August 2, 2009 • Commentary
This article appeared in Daily Press on August 2, 2009.

As the discussion of health‐​care policy unfolds, what we are seeing is a nondebate over nonreform. Instead, as someone who thinks that we need more personal responsibility in health‐​care choices, I believe both Democrats and Republicans are attempting to entrench the status quo.

To show what I mean, hold up 10 fingers. Each finger represents 10 percent of health‐​care spending in the United States. Five fingers — 50 percent — represent what is paid by government programs such as Medicare and Medicaid. Four fingers — 40 percent — represent what is paid by private health insurance. One finger — 10 percent — represents what is paid out‐​of‐​pocket by individuals.

To move in the direction of personal responsibility, we have to make more of our health‐​care system look like the one finger. That is a radical idea for reform, and neither political party is talking about it. Instead, the Democrats are trying to incrementally make the system look more like the five fingers now represented by government. In response, the Republicans are trying to protect the four fingers of private health insurance.
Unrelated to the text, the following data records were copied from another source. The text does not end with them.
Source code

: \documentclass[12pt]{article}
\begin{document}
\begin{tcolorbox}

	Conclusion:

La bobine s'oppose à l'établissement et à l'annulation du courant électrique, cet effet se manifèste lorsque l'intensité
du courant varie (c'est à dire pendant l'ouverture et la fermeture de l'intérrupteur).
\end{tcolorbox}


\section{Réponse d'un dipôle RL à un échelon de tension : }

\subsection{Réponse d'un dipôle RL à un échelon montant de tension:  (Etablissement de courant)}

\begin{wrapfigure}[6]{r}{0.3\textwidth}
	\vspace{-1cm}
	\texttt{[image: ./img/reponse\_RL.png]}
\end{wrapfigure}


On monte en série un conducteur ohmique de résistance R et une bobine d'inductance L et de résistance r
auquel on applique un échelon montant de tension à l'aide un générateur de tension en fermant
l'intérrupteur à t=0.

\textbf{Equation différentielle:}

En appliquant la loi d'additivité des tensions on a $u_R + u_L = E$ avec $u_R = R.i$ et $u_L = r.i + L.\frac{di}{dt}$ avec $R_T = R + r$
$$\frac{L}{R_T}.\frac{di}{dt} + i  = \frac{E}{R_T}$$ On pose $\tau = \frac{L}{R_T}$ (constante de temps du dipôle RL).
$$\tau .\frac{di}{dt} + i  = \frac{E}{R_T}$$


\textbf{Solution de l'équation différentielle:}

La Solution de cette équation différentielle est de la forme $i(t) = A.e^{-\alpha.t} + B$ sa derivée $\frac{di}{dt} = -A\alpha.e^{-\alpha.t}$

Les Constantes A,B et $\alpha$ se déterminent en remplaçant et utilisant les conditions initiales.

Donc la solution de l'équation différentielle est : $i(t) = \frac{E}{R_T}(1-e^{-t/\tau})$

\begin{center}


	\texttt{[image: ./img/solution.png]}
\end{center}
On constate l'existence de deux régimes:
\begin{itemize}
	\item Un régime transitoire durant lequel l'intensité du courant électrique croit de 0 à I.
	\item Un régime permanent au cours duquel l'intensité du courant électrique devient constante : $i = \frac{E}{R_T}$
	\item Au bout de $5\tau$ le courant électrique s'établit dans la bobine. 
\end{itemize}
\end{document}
Politically, the Democrats are trying to position their plan as expanding our existing system, while the Republicans are trying to say that the Democratic plan threatens the existing system. Instead, we need to confront the real problems with American health care.
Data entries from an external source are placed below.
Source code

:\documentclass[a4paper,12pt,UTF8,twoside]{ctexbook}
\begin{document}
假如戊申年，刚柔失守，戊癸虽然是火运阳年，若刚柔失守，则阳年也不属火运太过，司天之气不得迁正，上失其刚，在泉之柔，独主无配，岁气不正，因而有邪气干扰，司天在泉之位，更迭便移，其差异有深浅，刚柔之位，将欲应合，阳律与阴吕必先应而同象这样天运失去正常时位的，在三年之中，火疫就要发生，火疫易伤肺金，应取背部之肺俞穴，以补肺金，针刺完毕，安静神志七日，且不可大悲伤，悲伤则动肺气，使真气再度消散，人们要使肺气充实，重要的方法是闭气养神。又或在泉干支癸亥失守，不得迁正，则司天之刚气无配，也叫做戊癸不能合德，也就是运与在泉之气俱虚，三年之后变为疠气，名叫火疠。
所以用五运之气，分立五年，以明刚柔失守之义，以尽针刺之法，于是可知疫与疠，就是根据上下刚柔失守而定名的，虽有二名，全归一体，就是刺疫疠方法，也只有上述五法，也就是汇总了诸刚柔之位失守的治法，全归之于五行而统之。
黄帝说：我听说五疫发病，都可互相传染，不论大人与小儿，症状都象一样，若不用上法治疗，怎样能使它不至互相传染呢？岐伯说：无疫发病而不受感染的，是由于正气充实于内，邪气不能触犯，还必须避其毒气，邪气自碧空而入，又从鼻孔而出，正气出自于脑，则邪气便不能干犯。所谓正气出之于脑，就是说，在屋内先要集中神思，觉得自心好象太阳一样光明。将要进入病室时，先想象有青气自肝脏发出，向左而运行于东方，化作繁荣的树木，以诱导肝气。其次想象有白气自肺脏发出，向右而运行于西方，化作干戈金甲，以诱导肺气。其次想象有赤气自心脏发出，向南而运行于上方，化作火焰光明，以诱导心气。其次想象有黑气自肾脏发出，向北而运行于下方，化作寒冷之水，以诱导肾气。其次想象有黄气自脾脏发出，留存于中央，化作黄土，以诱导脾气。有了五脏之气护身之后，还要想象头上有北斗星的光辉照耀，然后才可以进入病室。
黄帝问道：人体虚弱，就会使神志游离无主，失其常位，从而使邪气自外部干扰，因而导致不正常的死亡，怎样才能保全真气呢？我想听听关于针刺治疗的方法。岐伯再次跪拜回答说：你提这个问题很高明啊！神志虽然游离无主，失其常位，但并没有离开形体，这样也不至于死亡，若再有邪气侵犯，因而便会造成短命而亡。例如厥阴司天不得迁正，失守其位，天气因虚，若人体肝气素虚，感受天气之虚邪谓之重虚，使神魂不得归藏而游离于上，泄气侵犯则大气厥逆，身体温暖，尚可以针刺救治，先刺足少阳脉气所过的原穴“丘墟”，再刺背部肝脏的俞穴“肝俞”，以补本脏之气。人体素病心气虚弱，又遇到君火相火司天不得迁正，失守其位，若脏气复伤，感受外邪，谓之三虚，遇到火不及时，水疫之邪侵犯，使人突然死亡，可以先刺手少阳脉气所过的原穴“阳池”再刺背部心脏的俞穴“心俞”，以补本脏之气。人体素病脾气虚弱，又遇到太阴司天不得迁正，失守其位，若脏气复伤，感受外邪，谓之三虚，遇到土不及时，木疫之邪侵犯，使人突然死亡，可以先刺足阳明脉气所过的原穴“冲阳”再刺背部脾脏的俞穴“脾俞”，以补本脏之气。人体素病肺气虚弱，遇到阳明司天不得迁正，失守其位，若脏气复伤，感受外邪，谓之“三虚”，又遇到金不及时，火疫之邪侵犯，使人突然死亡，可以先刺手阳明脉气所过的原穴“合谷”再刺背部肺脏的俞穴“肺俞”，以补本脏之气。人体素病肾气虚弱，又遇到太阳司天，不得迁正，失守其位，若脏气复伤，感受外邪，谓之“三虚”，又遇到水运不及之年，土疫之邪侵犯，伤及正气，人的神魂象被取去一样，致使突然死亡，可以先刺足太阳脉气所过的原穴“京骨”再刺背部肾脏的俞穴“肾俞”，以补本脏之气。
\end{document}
Our health‐​care system is wasteful. We spend far too much money with relatively little to show for it. That would be of little concern if individuals were wasting their own money. However, because close to 90 percent of personal health‐​care spending is paid by third parties, we are wasting each other’s money. This approach of spending each other’s money is not sustainable.
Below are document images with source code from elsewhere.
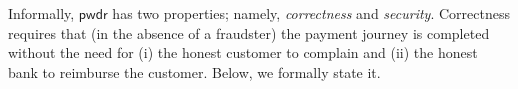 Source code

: 





Informally, $\mathsf{pwdr}$ has two  properties; namely, \emph{correctness} and \emph{security}. Correctness requires that (in the absence of a fraudster) the payment journey is completed without the need for (i) the honest customer to complain and (ii)  the honest bank to reimburse the customer. Below, we formally state it.  


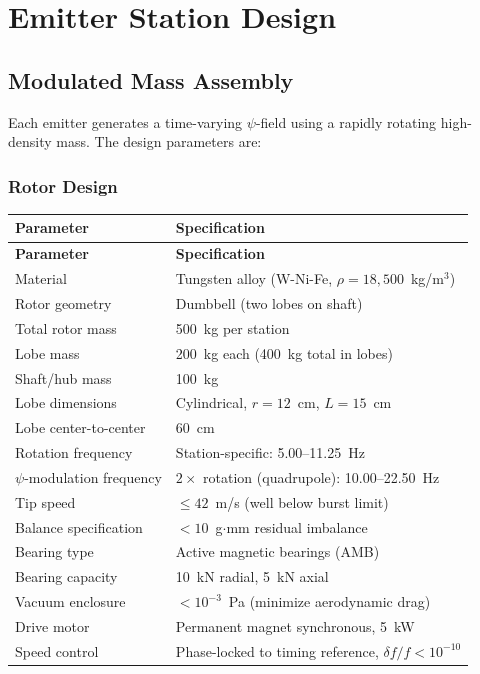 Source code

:\documentclass[11pt,a4paper]{article}
\begin{document}
\section{Emitter Station Design}

\subsection{Modulated Mass Assembly}

Each emitter generates a time-varying $\psi$-field using a rapidly
rotating high-density mass. The design parameters are:

\subsubsection{Rotor Design}

\begin{longtable}{p{5cm}p{8cm}}
\toprule
\textbf{Parameter} & \textbf{Specification} \\
\midrule
\endfirsthead
\midrule
\textbf{Parameter} & \textbf{Specification} \\
\midrule
\endhead
Material & Tungsten alloy (W-Ni-Fe, $\rho = 18{,}500$~kg/m$^3$) \\
Rotor geometry & Dumbbell (two lobes on shaft) \\
Total rotor mass & 500~kg per station \\
Lobe mass & 200~kg each (400~kg total in lobes) \\
Shaft/hub mass & 100~kg \\
Lobe dimensions & Cylindrical, $r = 12$~cm, $L = 15$~cm \\
Lobe center-to-center & 60~cm \\
Rotation frequency & Station-specific: 5.00--11.25~Hz \\
$\psi$-modulation frequency & $2\times$ rotation (quadrupole): 10.00--22.50~Hz \\
Tip speed & $\leq 42$~m/s (well below burst limit) \\
Balance specification & $< 10$~g$\cdot$mm residual imbalance \\
Bearing type & Active magnetic bearings (AMB) \\
Bearing capacity & 10~kN radial, 5~kN axial \\
Vacuum enclosure & $< 10^{-3}$~Pa (minimize aerodynamic drag) \\
Drive motor & Permanent magnet synchronous, 5~kW \\
Speed control & Phase-locked to timing reference, $\delta f/f < 10^{-10}$ \\
\bottomrule
\end{longtable}
\end{document}
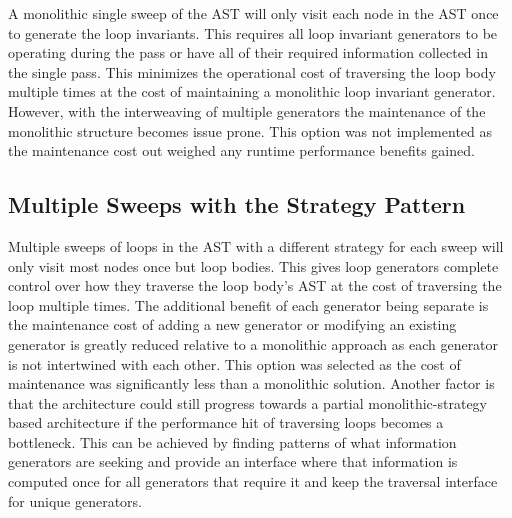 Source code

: A monolithic single sweep of the AST will only visit each
node in the AST once to generate the loop invariants.
This requires all loop invariant generators to be operating
during the pass or have all of their required information collected
in the single pass.
This minimizes the operational cost of traversing the loop body
multiple times at the cost of maintaining a monolithic loop invariant generator.
However, with the interweaving of multiple generators the maintenance of the
monolithic structure becomes issue prone.
This option was not implemented as the maintenance cost out weighed any
runtime performance benefits gained.



\subsection{Multiple Sweeps with the Strategy Pattern}

Multiple sweeps of loops in the AST with a different strategy for each sweep
will only visit most nodes once but loop bodies.
This gives loop generators complete control over how they traverse the loop
body's AST at the cost of traversing the loop multiple times.
The additional benefit of each generator being separate is the maintenance cost
of adding a new generator or modifying an existing generator is greatly reduced
relative to a monolithic approach as each generator is not intertwined with
each other.
This option was selected as the cost of maintenance was significantly less
than a monolithic solution.
Another factor is that the architecture could still progress towards
a partial monolithic-strategy based architecture if the performance hit
of traversing loops becomes a bottleneck.
This can be achieved by finding patterns of what information generators are
seeking and provide an interface where that information is computed once for
all generators that require it and keep the traversal interface for unique generators.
Employer‐​provided health insurance is unraveling, as workers are getting less take‐​home pay while employers are shelling out more to compensate workers in the form of health care. Medicare is even less viable. Medicare faces tens of trillions of dollars in unfunded liabilities, which is the gap between what future beneficiaries have been promised and the taxes we expect to collect to fund those promises. Rather than make hard choices to restrain costs, the political class works to provide benefits to existing constituencies now, while passing the costs of those benefits to future generations.

To fix these problems, we need to do the following:

1. Government assistance should take the form of vouchers, given to people based on need. Need would depend on income and pre‐​existing conditions.

2. Medicare should be phased out in favor of a system that encourages people to save for the health coverage they will need in their old age.

3. Private health insurance should be deregulated.

Government assistance in health care needs to be voucherized. That is, government must end the practice of reimbursing health‐​care providers for services. Instead, consumers with low incomes or expensive pre‐​existing conditions should be given vouchers. Consumers could then make the choices of which health‐​care services best meet their needs, given what they can afford with their own resources and the vouchers.

In order to fund health care for the elderly on a sustainable basis, we have to increase our savings. Medicare should be phased out, by gradually raising the age of eligibility. In its place, people should be given savings targets and tax credits that help them meet those targets.

For private health insurance, the “reform” plans are designed to minimize disruption to the status quo and to force insurance companies to subsidize coverage for people with pre‐​existing conditions. I believe that people with pre‐​existing conditions need subsidies, but the subsidies should come in the form of on‐​budget government transfers, not in the form of regulatory taxes that insurance companies have to pass on to ordinary customers.

Affordable health insurance requires radical changes to the way health insurance policies are designed today. In order to get there, we need less regulation of health insurance, not more. My hope is that the industry would develop plans that pay claims to only those who fall within the top two or three percent in terms of health‐​care needs. Health insurance would then look like fire insurance. Few of us would make claims, and premiums would be affordable.

I am under no illusion that my ideas for health‐​care policy are going to play a role in the debate this year. However, by the same token, the public ought to be under no illusion that what the politicians are calling health‐​care reform offers any hope for solutions to the real problems with America’s health‐​care system.